Illustrated examples of overfitting and underfitting, as well as how to detect & overcome them
Overfitting and underfitting are two common problems in machine learning where the model becomes too complex or too simple for the given dataset. This article illustrates both problems with simple examples and elaborates on ways to detect and overcome both challenges.
Finding the right balance between overfitting and underfitting is crucial for building a good machine learning model that can generalise well to new data.
Overfitting is a common problem in machine learning where a model performs exceptionally well on the training data but poorly on new, unseen data. Overfitting occurs when a model becomes too complex and learns noise or irrelevant patterns in the training data rather than the true underlying patterns that generalise well to new data.

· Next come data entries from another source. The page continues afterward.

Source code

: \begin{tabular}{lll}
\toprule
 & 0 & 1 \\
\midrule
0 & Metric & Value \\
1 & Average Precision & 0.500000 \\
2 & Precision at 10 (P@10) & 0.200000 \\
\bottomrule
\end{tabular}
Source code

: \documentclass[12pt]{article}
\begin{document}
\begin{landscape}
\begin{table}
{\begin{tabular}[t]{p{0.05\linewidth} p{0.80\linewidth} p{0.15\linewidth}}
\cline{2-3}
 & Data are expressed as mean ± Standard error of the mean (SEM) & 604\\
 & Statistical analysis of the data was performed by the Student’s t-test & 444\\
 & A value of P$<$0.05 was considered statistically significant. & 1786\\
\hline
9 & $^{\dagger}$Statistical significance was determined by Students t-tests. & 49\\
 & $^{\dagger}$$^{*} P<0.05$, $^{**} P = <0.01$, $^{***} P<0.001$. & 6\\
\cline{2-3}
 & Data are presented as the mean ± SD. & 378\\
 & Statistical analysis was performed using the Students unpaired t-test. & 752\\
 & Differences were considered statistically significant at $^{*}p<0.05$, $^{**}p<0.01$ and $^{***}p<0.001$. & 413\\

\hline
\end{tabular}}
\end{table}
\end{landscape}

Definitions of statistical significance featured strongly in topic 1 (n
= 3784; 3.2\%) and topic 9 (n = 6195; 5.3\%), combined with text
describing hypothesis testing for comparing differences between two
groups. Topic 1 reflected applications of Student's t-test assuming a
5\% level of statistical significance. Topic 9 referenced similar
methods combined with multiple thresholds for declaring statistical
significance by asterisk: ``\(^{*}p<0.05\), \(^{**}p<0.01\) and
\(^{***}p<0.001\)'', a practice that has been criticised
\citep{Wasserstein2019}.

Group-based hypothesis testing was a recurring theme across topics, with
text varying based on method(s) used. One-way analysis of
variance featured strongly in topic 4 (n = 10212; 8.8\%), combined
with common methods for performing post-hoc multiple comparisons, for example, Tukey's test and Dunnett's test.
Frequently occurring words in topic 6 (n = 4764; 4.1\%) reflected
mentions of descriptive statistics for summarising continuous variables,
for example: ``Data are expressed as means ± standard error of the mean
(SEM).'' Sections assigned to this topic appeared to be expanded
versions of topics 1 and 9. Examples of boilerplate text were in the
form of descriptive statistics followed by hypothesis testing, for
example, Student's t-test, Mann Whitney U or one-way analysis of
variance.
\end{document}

Overfitting occurs when a model becomes too complex and learns noise or irrelevant patterns
In other words, overfitting happens when a model memorises the training data instead of learning the underlying relationship between the input features and the output variable. This can result in a model that performs very well on the training data but poorly on new, unseen data because it has become too specialised for the training data.
Overfitting can be addressed through regularisation, cross-validation, and early stopping.

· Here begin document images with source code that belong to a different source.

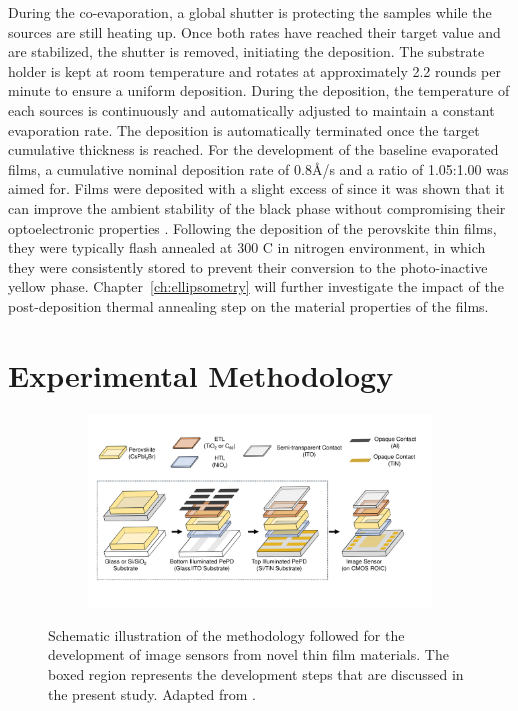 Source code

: During the co-evaporation, a global shutter is protecting the samples while the sources are still heating up. Once both rates have reached their target value and are stabilized, the shutter is removed, initiating the deposition. The substrate holder is kept at room temperature and rotates at approximately 2.2 rounds per minute to ensure a uniform deposition. During the deposition, the temperature of each sources is continuously and automatically adjusted to maintain a constant evaporation rate. The deposition is automatically terminated once the target cumulative thickness is reached. For the development of the baseline evaporated films, a cumulative nominal deposition rate of 0.8{\AA}/s and a  ratio of 1.05:1.00 was aimed for. Films were deposited with a slight excess of  since it was shown that it can improve the ambient stability of the black phase without compromising their optoelectronic properties \cite{Ma2017TheCells}. Following the deposition of the perovskite thin films, they were typically flash annealed at 300 \degree C in nitrogen environment, in which they were consistently stored to prevent their conversion to the photo-inactive yellow phase. Chapter~\ref{ch:ellipsometry} will further investigate the impact of the post-deposition thermal annealing step on the material properties of the  films.


\section{Experimental Methodology}

\begin{figure}[htbp]
    \centering
    \begin{subfigure}[t]{0.99\textwidth} %
        \centering
        \includegraphics[width=\textwidth]{chapters/material_properties/images/methodology.pdf} %
    \end{subfigure}

    \caption{Schematic illustration of the methodology followed for the development of image sensors from novel thin film materials. The boxed region represents the development steps that are discussed in the present study. Adapted from \cite{Malinowski2023ImageAbsorbers}.}
    \label{fig:ch2:methodology}
\end{figure}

This can help the model better generalise to new data by reducing its complexity and preventing it from memorising noise or irrelevant patterns in the training data.

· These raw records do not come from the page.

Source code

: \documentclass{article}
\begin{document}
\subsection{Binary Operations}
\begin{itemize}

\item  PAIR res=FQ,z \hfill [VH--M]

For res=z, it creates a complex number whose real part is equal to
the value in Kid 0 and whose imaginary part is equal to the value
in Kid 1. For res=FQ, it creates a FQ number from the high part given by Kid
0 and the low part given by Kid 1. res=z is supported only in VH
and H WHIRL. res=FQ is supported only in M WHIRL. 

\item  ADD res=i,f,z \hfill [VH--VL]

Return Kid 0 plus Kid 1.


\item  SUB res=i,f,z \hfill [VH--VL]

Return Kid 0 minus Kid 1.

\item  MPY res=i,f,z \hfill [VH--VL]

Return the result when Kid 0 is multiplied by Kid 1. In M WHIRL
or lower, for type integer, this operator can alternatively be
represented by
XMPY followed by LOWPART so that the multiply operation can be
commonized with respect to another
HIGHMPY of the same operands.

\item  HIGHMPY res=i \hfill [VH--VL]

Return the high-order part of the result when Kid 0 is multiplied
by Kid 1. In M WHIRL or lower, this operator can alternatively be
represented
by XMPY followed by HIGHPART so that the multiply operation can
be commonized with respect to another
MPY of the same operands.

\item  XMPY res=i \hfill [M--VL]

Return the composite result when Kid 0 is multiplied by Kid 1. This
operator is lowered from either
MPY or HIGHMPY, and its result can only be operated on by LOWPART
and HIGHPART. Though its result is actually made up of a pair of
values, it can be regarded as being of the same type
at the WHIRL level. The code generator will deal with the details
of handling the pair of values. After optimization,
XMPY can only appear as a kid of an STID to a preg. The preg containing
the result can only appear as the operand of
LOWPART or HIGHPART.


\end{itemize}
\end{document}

Underfitting is a common problem in machine learning. It happens when a model needs to be more complex to capture the underlying patterns in the data. Unfortunately, this means that the model needs to improve on the training data and new data it has never seen before.
In other words, underfitting occurs when a model is not complex enough to learn the underlying relationship between the input features and the output variable. This can result in a model that performs poorly on the training data and new, unseen data because it has not learned enough from it to generalize well.
Underfitting can be addressed through techniques such as increasing the complexity of the model, adding more features or increasing the number of hidden layers in a neural network, and increasing the training time.
However, finding a balance between model complexity and generalisation is vital, as overfitting can also be a problem when the model becomes too complex. Therefore, using techniques such as cross-validation to evaluate the model’s performance on the training data and new, unseen data and choosing a model that performs well on both is important.
Suppose you have a dataset with one input feature (e.g., the number of hours studied) and one output variable (e.g., the exam score) that looks like this:
Hours Studied | Exam Score |
1 | 20 |
1.5 | 20 |
2 | 60 |
3 | 75 |
4 | 85 |
5 | 90 |
6 | 95 |
Let’s say you want to teach a machine learning model to predict the score on an exam based on how many hours you studied.
Example of underfitting
If you want to recreate the plot with your data, you can adapt the Python code below that uses Matplotlib to generate the plots quickly.
import numpy
import matplotlib.pyplot as plt
x = [1,1.5,2,3,4,5,6]
y = [20, 20, 60, 75, 85, 90, 95]
# change the last 1 to a 2 or 5 to generate the other plots further down
mymodel = numpy.poly1d(numpy.polyfit(x, y, 1))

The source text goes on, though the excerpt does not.